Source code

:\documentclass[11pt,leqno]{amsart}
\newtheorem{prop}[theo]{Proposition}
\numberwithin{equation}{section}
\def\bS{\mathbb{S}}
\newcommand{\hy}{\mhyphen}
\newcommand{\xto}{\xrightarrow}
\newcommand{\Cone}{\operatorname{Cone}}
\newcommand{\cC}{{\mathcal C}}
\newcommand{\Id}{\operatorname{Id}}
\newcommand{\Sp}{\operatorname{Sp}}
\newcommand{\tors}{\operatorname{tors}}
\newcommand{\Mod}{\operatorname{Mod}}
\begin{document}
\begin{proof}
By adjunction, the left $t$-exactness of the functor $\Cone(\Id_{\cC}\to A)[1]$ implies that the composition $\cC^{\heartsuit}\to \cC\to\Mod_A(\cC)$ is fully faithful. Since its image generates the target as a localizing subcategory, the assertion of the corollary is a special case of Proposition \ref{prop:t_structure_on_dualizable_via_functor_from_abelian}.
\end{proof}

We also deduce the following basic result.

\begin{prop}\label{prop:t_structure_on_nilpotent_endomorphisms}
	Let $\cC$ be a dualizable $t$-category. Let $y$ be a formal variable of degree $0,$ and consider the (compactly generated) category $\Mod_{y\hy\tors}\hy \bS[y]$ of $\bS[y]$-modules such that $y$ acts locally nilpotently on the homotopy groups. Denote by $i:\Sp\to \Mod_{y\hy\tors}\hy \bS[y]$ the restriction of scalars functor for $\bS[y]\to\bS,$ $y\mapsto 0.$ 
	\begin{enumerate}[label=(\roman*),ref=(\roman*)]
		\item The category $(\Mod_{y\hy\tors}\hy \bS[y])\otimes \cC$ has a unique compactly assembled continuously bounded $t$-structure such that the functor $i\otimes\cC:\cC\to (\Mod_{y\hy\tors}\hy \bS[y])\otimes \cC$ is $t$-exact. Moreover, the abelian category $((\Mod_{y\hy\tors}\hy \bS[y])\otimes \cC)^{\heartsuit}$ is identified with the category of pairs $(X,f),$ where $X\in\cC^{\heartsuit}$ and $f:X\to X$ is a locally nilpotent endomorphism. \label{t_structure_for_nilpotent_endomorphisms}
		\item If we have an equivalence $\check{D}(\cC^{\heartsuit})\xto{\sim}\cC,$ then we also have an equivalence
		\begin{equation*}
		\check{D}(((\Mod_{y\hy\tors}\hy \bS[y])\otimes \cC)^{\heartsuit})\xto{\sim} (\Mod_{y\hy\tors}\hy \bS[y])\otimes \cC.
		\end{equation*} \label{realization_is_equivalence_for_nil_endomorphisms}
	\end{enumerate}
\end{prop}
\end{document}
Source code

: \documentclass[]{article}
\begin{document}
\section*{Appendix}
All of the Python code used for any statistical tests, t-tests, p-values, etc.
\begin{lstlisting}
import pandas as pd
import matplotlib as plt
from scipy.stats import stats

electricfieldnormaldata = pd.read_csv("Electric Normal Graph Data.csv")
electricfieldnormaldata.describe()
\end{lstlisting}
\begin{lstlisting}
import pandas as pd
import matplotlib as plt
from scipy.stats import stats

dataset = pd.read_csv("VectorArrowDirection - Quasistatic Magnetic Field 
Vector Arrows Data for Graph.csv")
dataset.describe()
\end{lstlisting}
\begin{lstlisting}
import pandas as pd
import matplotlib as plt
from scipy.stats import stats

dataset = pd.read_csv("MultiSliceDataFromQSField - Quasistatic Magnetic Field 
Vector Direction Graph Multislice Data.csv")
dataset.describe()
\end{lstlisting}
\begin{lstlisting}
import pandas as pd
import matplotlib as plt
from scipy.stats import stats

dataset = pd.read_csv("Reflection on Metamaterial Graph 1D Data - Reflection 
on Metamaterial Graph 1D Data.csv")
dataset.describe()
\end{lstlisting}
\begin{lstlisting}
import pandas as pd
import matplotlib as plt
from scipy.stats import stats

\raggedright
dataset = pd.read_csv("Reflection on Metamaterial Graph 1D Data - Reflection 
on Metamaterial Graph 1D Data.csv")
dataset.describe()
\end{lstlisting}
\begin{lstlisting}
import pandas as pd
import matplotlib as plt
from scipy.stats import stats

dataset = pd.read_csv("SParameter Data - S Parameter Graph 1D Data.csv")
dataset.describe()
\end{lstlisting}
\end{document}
---
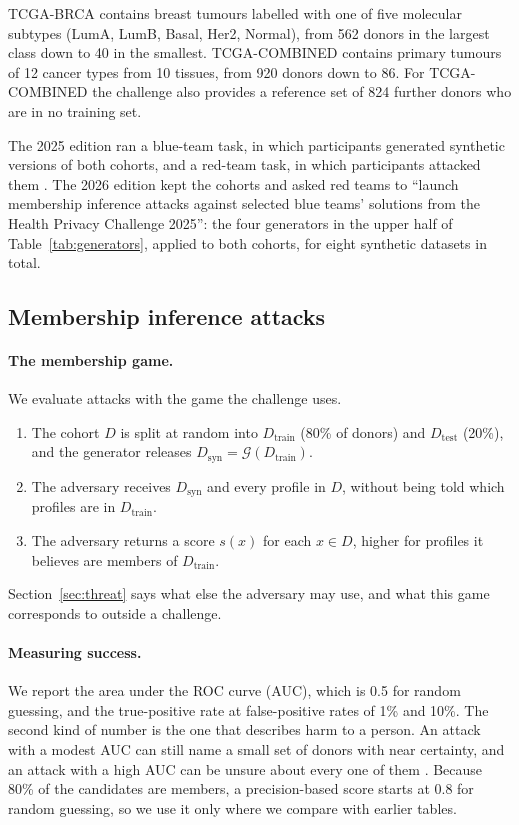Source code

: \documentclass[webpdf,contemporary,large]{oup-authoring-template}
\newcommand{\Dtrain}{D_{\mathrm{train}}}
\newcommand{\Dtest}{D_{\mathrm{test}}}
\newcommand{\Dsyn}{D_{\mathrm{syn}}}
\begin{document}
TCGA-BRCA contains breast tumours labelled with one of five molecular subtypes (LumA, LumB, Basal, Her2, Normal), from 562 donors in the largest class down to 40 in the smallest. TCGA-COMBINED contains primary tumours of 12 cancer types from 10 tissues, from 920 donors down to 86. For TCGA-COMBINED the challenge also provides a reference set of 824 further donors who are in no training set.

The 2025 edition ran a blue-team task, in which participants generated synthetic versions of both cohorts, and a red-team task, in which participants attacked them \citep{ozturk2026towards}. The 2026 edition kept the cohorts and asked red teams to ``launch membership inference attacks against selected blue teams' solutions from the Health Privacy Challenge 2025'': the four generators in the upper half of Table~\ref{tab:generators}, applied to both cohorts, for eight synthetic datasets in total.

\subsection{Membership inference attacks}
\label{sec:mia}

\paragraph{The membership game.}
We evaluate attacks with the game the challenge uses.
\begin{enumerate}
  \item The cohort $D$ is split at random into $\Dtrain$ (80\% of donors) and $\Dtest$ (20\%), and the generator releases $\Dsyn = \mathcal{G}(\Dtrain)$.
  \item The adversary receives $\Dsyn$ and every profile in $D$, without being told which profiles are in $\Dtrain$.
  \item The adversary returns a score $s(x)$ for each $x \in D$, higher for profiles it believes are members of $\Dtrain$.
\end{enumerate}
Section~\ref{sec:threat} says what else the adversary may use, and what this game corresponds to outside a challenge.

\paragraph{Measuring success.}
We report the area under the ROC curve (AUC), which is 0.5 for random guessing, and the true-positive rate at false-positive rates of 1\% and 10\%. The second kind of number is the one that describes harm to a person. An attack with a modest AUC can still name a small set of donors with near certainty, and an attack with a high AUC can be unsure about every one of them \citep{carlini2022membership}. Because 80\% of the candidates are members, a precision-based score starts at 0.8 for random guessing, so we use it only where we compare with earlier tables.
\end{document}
==
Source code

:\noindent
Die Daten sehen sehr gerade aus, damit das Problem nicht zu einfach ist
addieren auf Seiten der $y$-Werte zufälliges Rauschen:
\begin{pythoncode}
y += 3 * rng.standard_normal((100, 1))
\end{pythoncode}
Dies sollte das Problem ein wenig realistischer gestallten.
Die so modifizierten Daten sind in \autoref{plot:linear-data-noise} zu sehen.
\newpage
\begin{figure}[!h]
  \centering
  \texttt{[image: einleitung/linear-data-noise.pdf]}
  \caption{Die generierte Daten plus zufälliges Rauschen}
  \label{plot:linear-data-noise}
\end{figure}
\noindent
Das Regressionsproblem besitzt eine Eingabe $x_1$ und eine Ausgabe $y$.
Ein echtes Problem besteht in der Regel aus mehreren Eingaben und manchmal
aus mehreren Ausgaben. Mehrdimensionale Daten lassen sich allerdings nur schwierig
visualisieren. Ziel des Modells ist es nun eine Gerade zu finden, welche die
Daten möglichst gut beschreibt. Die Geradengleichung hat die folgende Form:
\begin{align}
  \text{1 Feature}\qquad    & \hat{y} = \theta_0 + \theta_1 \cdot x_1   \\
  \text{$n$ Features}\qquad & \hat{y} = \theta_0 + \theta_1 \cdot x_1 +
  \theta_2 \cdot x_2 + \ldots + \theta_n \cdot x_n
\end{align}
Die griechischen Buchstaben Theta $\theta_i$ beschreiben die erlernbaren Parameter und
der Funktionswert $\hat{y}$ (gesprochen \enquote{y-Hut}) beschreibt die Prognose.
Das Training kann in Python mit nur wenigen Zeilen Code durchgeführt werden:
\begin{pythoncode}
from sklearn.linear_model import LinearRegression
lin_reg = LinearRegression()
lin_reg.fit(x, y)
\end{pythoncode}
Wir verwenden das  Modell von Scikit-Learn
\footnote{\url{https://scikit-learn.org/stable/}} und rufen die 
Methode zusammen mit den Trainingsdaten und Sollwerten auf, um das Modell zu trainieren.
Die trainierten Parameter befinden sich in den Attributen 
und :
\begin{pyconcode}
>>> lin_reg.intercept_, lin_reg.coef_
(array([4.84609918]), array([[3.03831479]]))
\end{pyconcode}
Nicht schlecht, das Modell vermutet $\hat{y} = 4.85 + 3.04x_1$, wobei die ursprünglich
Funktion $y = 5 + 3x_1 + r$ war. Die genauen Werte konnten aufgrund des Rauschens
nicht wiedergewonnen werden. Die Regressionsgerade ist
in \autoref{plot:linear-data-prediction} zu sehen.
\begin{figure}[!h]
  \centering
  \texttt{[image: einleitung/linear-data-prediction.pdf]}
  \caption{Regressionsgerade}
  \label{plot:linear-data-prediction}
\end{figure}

What to work on: Within the listing above, tally the lines holding the word "which". Give the tally only.

Exercise output: 3